• _Aim of the task_
Each line of the data that includes "požadavek" must be copied.

Pictures paired with source code
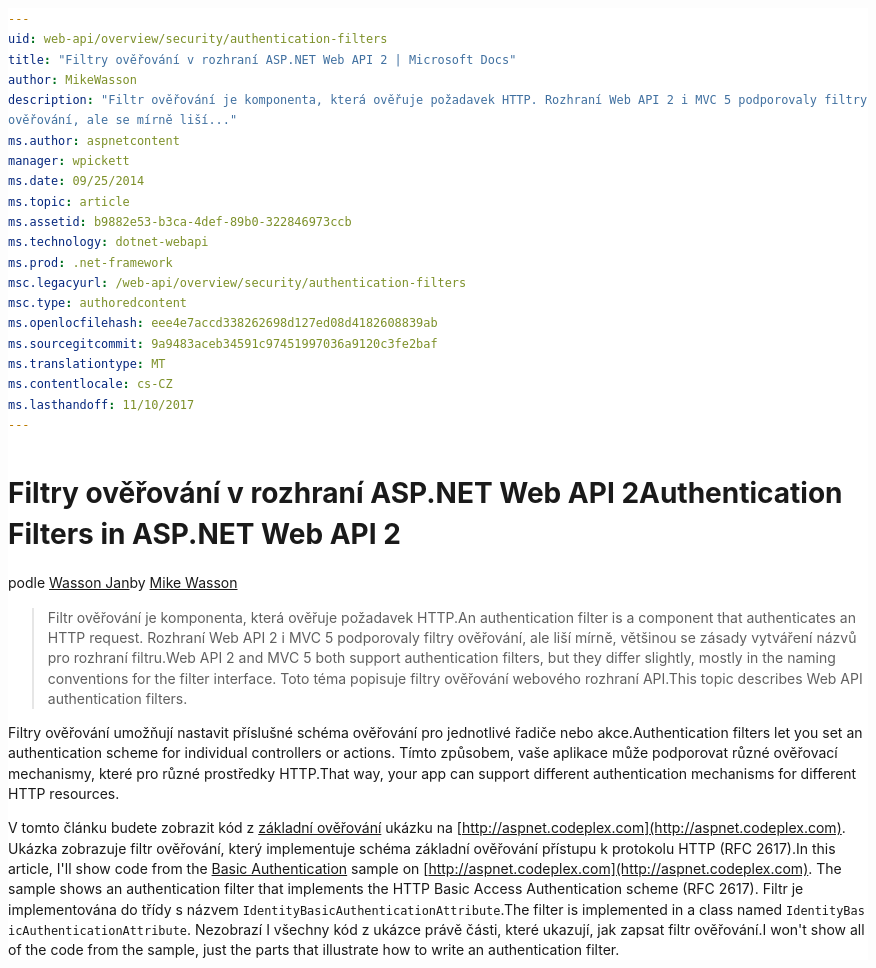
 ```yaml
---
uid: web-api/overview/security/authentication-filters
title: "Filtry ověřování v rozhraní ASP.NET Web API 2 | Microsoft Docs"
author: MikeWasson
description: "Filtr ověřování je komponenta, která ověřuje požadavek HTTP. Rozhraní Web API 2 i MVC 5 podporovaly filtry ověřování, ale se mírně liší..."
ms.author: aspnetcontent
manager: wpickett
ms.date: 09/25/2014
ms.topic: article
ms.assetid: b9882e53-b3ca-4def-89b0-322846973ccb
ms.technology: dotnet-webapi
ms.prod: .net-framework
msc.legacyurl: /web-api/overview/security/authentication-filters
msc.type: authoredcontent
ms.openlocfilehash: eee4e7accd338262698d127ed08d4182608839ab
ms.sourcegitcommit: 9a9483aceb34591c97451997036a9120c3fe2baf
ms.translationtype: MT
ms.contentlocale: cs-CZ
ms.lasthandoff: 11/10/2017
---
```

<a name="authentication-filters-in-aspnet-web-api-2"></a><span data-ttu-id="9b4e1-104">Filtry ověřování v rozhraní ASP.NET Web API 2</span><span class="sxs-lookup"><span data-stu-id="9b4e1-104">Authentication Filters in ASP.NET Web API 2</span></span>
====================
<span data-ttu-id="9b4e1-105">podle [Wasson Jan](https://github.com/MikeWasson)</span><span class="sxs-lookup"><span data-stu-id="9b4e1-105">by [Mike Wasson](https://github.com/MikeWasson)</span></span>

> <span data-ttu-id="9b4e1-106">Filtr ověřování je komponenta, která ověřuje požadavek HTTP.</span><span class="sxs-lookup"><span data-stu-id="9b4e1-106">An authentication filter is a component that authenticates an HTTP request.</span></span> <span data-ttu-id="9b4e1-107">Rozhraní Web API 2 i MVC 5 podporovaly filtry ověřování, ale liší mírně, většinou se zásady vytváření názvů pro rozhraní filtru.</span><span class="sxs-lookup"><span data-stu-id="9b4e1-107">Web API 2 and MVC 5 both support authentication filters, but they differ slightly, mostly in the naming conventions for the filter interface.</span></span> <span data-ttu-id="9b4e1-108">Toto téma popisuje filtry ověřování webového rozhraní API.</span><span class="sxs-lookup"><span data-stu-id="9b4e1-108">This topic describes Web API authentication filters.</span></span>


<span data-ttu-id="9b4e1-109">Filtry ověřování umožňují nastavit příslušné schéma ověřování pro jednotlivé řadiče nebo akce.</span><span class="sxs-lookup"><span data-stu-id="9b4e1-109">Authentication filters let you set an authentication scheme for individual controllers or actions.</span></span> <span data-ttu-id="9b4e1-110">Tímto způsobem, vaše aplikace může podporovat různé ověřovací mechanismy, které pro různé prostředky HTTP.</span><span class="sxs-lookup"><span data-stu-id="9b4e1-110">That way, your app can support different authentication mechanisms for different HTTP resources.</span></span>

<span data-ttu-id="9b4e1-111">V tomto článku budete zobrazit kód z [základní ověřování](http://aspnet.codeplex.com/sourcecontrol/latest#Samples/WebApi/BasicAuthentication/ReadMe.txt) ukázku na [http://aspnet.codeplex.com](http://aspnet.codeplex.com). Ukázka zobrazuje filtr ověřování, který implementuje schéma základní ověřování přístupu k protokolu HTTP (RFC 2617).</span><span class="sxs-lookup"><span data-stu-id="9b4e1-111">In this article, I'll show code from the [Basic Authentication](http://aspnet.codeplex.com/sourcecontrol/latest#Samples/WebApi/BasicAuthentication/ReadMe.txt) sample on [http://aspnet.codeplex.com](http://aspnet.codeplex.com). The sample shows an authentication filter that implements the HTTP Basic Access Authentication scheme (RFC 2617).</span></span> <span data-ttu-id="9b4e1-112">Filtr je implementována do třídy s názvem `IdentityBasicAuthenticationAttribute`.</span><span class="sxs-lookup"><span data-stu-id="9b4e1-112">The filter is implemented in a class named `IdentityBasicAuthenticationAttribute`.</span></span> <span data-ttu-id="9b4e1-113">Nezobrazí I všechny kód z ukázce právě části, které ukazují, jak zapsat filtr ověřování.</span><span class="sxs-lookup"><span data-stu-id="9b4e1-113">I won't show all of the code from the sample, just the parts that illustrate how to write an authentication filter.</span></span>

• _Answer to this problem_
description: "Filtr ověřování je komponenta, která ověřuje požadavek HTTP. Rozhraní Web API 2 i MVC 5 podporovaly filtry ověřování, ale se mírně liší..."
> <span data-ttu-id="9b4e1-106">Filtr ověřování je komponenta, která ověřuje požadavek HTTP.</span><span class="sxs-lookup"><span data-stu-id="9b4e1-106">An authentication filter is a component that authenticates an HTTP request.</span></span> <span data-ttu-id="9b4e1-107">Rozhraní Web API 2 i MVC 5 podporovaly filtry ověřování, ale liší mírně, většinou se zásady vytváření názvů pro rozhraní filtru.</span><span class="sxs-lookup"><span data-stu-id="9b4e1-107">Web API 2 and MVC 5 both support authentication filters, but they differ slightly, mostly in the naming conventions for the filter interface.</span></span> <span data-ttu-id="9b4e1-108">Toto téma popisuje filtry ověřování webového rozhraní API.</span><span class="sxs-lookup"><span data-stu-id="9b4e1-108">This topic describes Web API authentication filters.</span></span>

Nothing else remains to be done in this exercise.